Before I plunge into the depths of how to synchronize UID's/GID's across my different Linux machines, I would like to know what is actually the benefit?

I know that this keeps file synchronization relatively easy (as ownership is "naturally" retained). However this can also be achieved otherwise depending on the transmission service.

Is there anything else that would benefit from consistent UIDs/GIDs?


Solution 1:

technical debt

For the reasons below, it is much simpler to address this problem early on to avoid the accumulation of technical debt. Even if you find yourself already in this situation, it's probably better to deal with it in the near future than let it continue building.

networked filesystems

This question seems to be focused on the narrow scope of transferring files between machines with local filesystems, which allows for machine specific ownership states.

Networked filesystem considerations are easily the biggest case for trying to keep your UID/GID mappings in sync, because you can usually throw that "achieved otherwise" you mentioned out the window the moment they enter the picture. Sure, you might not have networked filesystems shared between these hosts right now...but what about the future? Can you honestly say that there will never be a use case for a networked filesystem being introduced between your current hosts, or hosts that are created in the future? It's not very forward thinking to assume otherwise.

Assume that /home is a networked filesystem shared between host1 and host2 in the following examples.

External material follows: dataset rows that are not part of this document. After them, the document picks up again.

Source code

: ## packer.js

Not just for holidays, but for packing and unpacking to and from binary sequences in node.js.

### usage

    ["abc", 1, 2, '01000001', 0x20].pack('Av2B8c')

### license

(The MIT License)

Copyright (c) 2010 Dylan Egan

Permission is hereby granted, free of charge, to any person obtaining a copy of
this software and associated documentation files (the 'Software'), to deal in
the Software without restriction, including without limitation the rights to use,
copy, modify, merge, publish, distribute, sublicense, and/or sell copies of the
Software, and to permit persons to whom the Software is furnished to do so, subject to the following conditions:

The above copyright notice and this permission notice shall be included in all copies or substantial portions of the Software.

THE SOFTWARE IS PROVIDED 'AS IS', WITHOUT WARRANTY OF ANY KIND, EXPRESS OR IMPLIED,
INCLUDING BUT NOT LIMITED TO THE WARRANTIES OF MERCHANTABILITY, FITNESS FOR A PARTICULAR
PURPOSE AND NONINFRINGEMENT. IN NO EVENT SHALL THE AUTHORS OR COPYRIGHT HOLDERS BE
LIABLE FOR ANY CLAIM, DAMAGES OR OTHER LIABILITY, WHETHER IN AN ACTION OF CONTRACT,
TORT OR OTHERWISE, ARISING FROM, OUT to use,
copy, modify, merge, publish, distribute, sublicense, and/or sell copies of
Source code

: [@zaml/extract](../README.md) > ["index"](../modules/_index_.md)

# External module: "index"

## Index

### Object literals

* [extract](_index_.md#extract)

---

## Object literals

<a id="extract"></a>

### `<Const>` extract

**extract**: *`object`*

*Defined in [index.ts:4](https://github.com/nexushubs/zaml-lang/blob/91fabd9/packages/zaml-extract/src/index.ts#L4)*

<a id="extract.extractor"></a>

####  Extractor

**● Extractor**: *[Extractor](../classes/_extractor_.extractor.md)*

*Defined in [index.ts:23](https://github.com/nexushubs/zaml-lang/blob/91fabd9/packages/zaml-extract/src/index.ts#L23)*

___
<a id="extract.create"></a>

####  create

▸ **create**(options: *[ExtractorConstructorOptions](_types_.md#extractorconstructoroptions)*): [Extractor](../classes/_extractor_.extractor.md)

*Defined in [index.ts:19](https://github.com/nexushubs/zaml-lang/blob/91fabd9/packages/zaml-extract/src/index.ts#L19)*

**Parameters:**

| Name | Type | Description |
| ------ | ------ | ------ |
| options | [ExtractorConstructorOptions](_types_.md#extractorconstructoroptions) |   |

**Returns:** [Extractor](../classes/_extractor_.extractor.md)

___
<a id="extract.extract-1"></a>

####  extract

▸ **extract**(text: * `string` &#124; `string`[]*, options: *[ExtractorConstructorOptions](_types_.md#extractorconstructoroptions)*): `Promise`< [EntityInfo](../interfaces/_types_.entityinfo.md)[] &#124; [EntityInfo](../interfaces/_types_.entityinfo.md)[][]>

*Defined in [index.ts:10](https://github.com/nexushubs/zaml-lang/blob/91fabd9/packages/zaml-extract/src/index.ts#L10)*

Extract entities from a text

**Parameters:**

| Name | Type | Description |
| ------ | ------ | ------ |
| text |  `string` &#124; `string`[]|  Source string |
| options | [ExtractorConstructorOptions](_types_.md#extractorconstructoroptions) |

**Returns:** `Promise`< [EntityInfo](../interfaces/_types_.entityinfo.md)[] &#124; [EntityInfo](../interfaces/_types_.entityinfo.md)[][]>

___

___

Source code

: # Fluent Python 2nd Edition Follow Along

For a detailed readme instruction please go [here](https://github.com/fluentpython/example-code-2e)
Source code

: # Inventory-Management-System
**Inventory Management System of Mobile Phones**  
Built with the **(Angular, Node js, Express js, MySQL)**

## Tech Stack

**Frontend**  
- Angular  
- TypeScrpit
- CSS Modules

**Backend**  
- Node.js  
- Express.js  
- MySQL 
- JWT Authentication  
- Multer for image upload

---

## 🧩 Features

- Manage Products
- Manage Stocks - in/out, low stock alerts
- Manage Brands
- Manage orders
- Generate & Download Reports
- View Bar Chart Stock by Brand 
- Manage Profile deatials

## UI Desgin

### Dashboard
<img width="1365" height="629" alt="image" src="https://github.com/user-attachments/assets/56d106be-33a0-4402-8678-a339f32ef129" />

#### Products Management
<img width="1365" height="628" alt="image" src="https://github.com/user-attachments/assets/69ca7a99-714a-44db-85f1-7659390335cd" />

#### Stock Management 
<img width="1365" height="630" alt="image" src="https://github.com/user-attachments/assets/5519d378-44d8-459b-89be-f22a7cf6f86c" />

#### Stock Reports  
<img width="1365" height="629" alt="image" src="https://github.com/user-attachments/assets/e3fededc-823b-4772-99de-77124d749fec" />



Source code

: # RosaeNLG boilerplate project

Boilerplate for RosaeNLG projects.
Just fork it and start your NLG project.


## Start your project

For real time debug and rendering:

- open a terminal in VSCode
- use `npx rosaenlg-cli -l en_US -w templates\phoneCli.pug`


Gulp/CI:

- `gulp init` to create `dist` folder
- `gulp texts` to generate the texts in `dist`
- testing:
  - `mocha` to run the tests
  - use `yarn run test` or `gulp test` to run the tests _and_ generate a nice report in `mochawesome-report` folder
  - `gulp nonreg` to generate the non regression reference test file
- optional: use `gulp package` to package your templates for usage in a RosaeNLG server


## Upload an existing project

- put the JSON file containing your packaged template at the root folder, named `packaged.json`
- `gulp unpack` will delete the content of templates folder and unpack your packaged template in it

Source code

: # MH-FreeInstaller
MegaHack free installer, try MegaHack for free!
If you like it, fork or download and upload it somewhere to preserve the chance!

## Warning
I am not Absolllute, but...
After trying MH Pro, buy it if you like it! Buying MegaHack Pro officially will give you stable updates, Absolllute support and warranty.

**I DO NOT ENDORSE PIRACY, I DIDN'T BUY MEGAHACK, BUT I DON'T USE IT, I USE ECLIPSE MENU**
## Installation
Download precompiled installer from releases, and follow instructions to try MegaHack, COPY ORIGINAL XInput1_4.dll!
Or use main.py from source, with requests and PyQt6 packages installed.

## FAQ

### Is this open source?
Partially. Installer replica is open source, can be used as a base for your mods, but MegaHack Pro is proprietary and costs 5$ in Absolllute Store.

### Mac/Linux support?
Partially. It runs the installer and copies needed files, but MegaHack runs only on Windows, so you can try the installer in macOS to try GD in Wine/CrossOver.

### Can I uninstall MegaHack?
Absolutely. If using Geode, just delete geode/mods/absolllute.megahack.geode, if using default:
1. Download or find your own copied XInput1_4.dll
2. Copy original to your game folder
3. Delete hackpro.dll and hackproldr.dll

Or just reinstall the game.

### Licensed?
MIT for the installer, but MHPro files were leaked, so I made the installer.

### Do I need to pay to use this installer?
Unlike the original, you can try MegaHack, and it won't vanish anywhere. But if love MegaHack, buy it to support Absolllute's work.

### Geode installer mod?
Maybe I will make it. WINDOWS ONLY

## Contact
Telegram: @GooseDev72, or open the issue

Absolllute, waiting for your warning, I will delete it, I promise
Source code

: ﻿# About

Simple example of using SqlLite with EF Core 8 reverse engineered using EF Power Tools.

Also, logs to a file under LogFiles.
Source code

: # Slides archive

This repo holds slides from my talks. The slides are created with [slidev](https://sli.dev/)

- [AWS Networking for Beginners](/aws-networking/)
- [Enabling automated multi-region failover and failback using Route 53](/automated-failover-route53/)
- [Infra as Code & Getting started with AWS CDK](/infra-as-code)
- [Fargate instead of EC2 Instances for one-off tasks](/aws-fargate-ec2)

  • Disagreeing permissions: /home/user1 is owned by a different user on each system. This prevents a user from being able to consistently access or modify their home directory across systems.
  • chown wars: It's very common for a user to submit a ticket requesting that their home directory permissions be fixed on a specific system. Fixing this problem on host2 breaks the permissions on host1. It can sometimes take several of these tickets to be worked before someone steps back and realizes that a tug of war is in play. The only solution is to fix the disagreeing ID mappings. Which leads to...
  • UID/GID rebalancing hell: The complexity of correcting IDs later increases exponentially by the number of remappings involved to correct a single user across multiple machines. (user1 has the ID of user2, but user2 has the ID of user17...and that's just the first system in the cluster) The longer you wait to fix the problem, the more complex these chains can become, often requiring the downtime of applications on multiple servers in order to get things properly in synch.
  • Security problems: user2 on host2 has the same UID as user1 on host1, allowing them to write to /home/user1 on host2 without the knowledge of user1. These changes are then evaluated on host1 with the permissions of user1. What could possibly go wrong? (if user1 is an app user, someone in dev will discover it's writable and will make changes. this is a time proven fact.)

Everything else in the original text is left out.